- [PROBLEM DETAILS]
Restate the entries word for word and skip every image.

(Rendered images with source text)
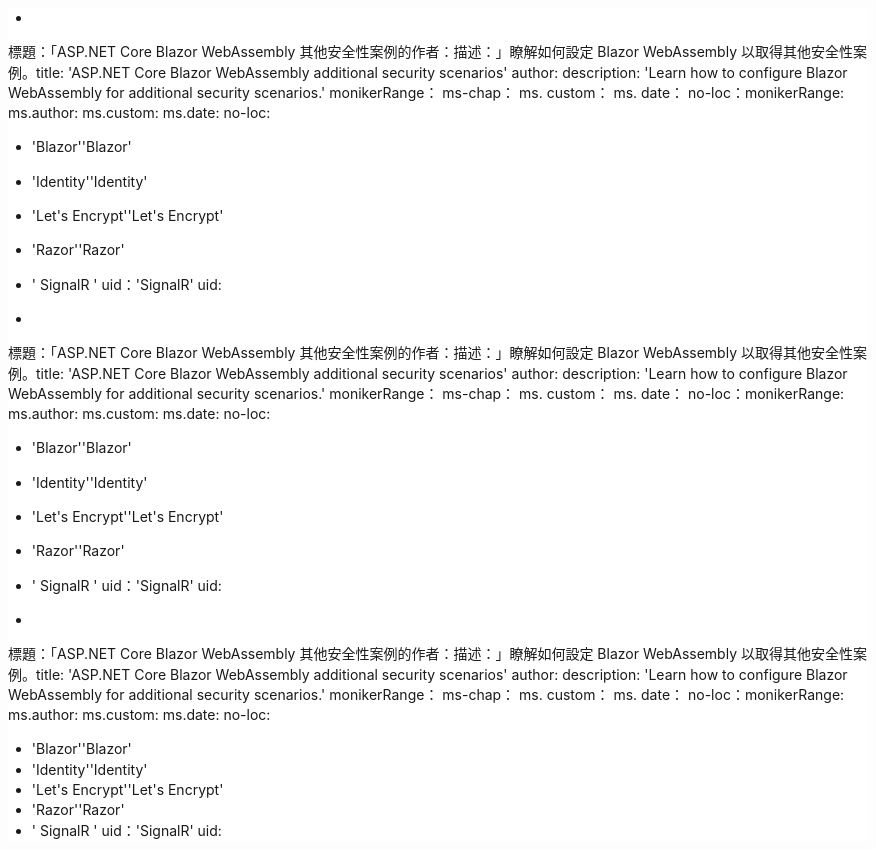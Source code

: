 -
<span data-ttu-id="a921e-295">標題：「ASP.NET Core Blazor WebAssembly 其他安全性案例的作者：描述：」瞭解如何設定 Blazor WebAssembly 以取得其他安全性案例。</span><span class="sxs-lookup"><span data-stu-id="a921e-295">title: 'ASP.NET Core Blazor WebAssembly additional security scenarios' author: description: 'Learn how to configure Blazor WebAssembly for additional security scenarios.'</span></span>
<span data-ttu-id="a921e-296">monikerRange： ms-chap： ms. custom： ms. date： no-loc：</span><span class="sxs-lookup"><span data-stu-id="a921e-296">monikerRange: ms.author: ms.custom: ms.date: no-loc:</span></span>
- <span data-ttu-id="a921e-297">'Blazor'</span><span class="sxs-lookup"><span data-stu-id="a921e-297">'Blazor'</span></span>
- <span data-ttu-id="a921e-298">'Identity'</span><span class="sxs-lookup"><span data-stu-id="a921e-298">'Identity'</span></span>
- <span data-ttu-id="a921e-299">'Let's Encrypt'</span><span class="sxs-lookup"><span data-stu-id="a921e-299">'Let's Encrypt'</span></span>
- <span data-ttu-id="a921e-300">'Razor'</span><span class="sxs-lookup"><span data-stu-id="a921e-300">'Razor'</span></span>
- <span data-ttu-id="a921e-301">' SignalR ' uid：</span><span class="sxs-lookup"><span data-stu-id="a921e-301">'SignalR' uid:</span></span> 

-
<span data-ttu-id="a921e-302">標題：「ASP.NET Core Blazor WebAssembly 其他安全性案例的作者：描述：」瞭解如何設定 Blazor WebAssembly 以取得其他安全性案例。</span><span class="sxs-lookup"><span data-stu-id="a921e-302">title: 'ASP.NET Core Blazor WebAssembly additional security scenarios' author: description: 'Learn how to configure Blazor WebAssembly for additional security scenarios.'</span></span>
<span data-ttu-id="a921e-303">monikerRange： ms-chap： ms. custom： ms. date： no-loc：</span><span class="sxs-lookup"><span data-stu-id="a921e-303">monikerRange: ms.author: ms.custom: ms.date: no-loc:</span></span>
- <span data-ttu-id="a921e-304">'Blazor'</span><span class="sxs-lookup"><span data-stu-id="a921e-304">'Blazor'</span></span>
- <span data-ttu-id="a921e-305">'Identity'</span><span class="sxs-lookup"><span data-stu-id="a921e-305">'Identity'</span></span>
- <span data-ttu-id="a921e-306">'Let's Encrypt'</span><span class="sxs-lookup"><span data-stu-id="a921e-306">'Let's Encrypt'</span></span>
- <span data-ttu-id="a921e-307">'Razor'</span><span class="sxs-lookup"><span data-stu-id="a921e-307">'Razor'</span></span>
- <span data-ttu-id="a921e-308">' SignalR ' uid：</span><span class="sxs-lookup"><span data-stu-id="a921e-308">'SignalR' uid:</span></span> 

-
<span data-ttu-id="a921e-309">標題：「ASP.NET Core Blazor WebAssembly 其他安全性案例的作者：描述：」瞭解如何設定 Blazor WebAssembly 以取得其他安全性案例。</span><span class="sxs-lookup"><span data-stu-id="a921e-309">title: 'ASP.NET Core Blazor WebAssembly additional security scenarios' author: description: 'Learn how to configure Blazor WebAssembly for additional security scenarios.'</span></span>
<span data-ttu-id="a921e-310">monikerRange： ms-chap： ms. custom： ms. date： no-loc：</span><span class="sxs-lookup"><span data-stu-id="a921e-310">monikerRange: ms.author: ms.custom: ms.date: no-loc:</span></span>
- <span data-ttu-id="a921e-311">'Blazor'</span><span class="sxs-lookup"><span data-stu-id="a921e-311">'Blazor'</span></span>
- <span data-ttu-id="a921e-312">'Identity'</span><span class="sxs-lookup"><span data-stu-id="a921e-312">'Identity'</span></span>
- <span data-ttu-id="a921e-313">'Let's Encrypt'</span><span class="sxs-lookup"><span data-stu-id="a921e-313">'Let's Encrypt'</span></span>
- <span data-ttu-id="a921e-314">'Razor'</span><span class="sxs-lookup"><span data-stu-id="a921e-314">'Razor'</span></span>
- <span data-ttu-id="a921e-315">' SignalR ' uid：</span><span class="sxs-lookup"><span data-stu-id="a921e-315">'SignalR' uid:</span></span>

- [SOLUTION]
Source code

: -
<span data-ttu-id="a921e-295">標題：「ASP.NET Core Blazor WebAssembly 其他安全性案例的作者：描述：」瞭解如何設定 Blazor WebAssembly 以取得其他安全性案例。</span><span class="sxs-lookup"><span data-stu-id="a921e-295">title: 'ASP.NET Core Blazor WebAssembly additional security scenarios' author: description: 'Learn how to configure Blazor WebAssembly for additional security scenarios.'</span></span>
<span data-ttu-id="a921e-296">monikerRange： ms-chap： ms. custom： ms. date： no-loc：</span><span class="sxs-lookup"><span data-stu-id="a921e-296">monikerRange: ms.author: ms.custom: ms.date: no-loc:</span></span>
- <span data-ttu-id="a921e-297">'Blazor'</span><span class="sxs-lookup"><span data-stu-id="a921e-297">'Blazor'</span></span>
- <span data-ttu-id="a921e-298">'Identity'</span><span class="sxs-lookup"><span data-stu-id="a921e-298">'Identity'</span></span>
- <span data-ttu-id="a921e-299">'Let's Encrypt'</span><span class="sxs-lookup"><span data-stu-id="a921e-299">'Let's Encrypt'</span></span>
- <span data-ttu-id="a921e-300">'Razor'</span><span class="sxs-lookup"><span data-stu-id="a921e-300">'Razor'</span></span>
- <span data-ttu-id="a921e-301">' SignalR ' uid：</span><span class="sxs-lookup"><span data-stu-id="a921e-301">'SignalR' uid:</span></span> 

-
<span data-ttu-id="a921e-302">標題：「ASP.NET Core Blazor WebAssembly 其他安全性案例的作者：描述：」瞭解如何設定 Blazor WebAssembly 以取得其他安全性案例。</span><span class="sxs-lookup"><span data-stu-id="a921e-302">title: 'ASP.NET Core Blazor WebAssembly additional security scenarios' author: description: 'Learn how to configure Blazor WebAssembly for additional security scenarios.'</span></span>
<span data-ttu-id="a921e-303">monikerRange： ms-chap： ms. custom： ms. date： no-loc：</span><span class="sxs-lookup"><span data-stu-id="a921e-303">monikerRange: ms.author: ms.custom: ms.date: no-loc:</span></span>
- <span data-ttu-id="a921e-304">'Blazor'</span><span class="sxs-lookup"><span data-stu-id="a921e-304">'Blazor'</span></span>
- <span data-ttu-id="a921e-305">'Identity'</span><span class="sxs-lookup"><span data-stu-id="a921e-305">'Identity'</span></span>
- <span data-ttu-id="a921e-306">'Let's Encrypt'</span><span class="sxs-lookup"><span data-stu-id="a921e-306">'Let's Encrypt'</span></span>
- <span data-ttu-id="a921e-307">'Razor'</span><span class="sxs-lookup"><span data-stu-id="a921e-307">'Razor'</span></span>
- <span data-ttu-id="a921e-308">' SignalR ' uid：</span><span class="sxs-lookup"><span data-stu-id="a921e-308">'SignalR' uid:</span></span> 

-
<span data-ttu-id="a921e-309">標題：「ASP.NET Core Blazor WebAssembly 其他安全性案例的作者：描述：」瞭解如何設定 Blazor WebAssembly 以取得其他安全性案例。</span><span class="sxs-lookup"><span data-stu-id="a921e-309">title: 'ASP.NET Core Blazor WebAssembly additional security scenarios' author: description: 'Learn how to configure Blazor WebAssembly for additional security scenarios.'</span></span>
<span data-ttu-id="a921e-310">monikerRange： ms-chap： ms. custom： ms. date： no-loc：</span><span class="sxs-lookup"><span data-stu-id="a921e-310">monikerRange: ms.author: ms.custom: ms.date: no-loc:</span></span>
- <span data-ttu-id="a921e-311">'Blazor'</span><span class="sxs-lookup"><span data-stu-id="a921e-311">'Blazor'</span></span>
- <span data-ttu-id="a921e-312">'Identity'</span><span class="sxs-lookup"><span data-stu-id="a921e-312">'Identity'</span></span>
- <span data-ttu-id="a921e-313">'Let's Encrypt'</span><span class="sxs-lookup"><span data-stu-id="a921e-313">'Let's Encrypt'</span></span>
- <span data-ttu-id="a921e-314">'Razor'</span><span class="sxs-lookup"><span data-stu-id="a921e-314">'Razor'</span></span>
- <span data-ttu-id="a921e-315">' SignalR ' uid：</span><span class="sxs-lookup"><span data-stu-id="a921e-315">'SignalR' uid:</span></span>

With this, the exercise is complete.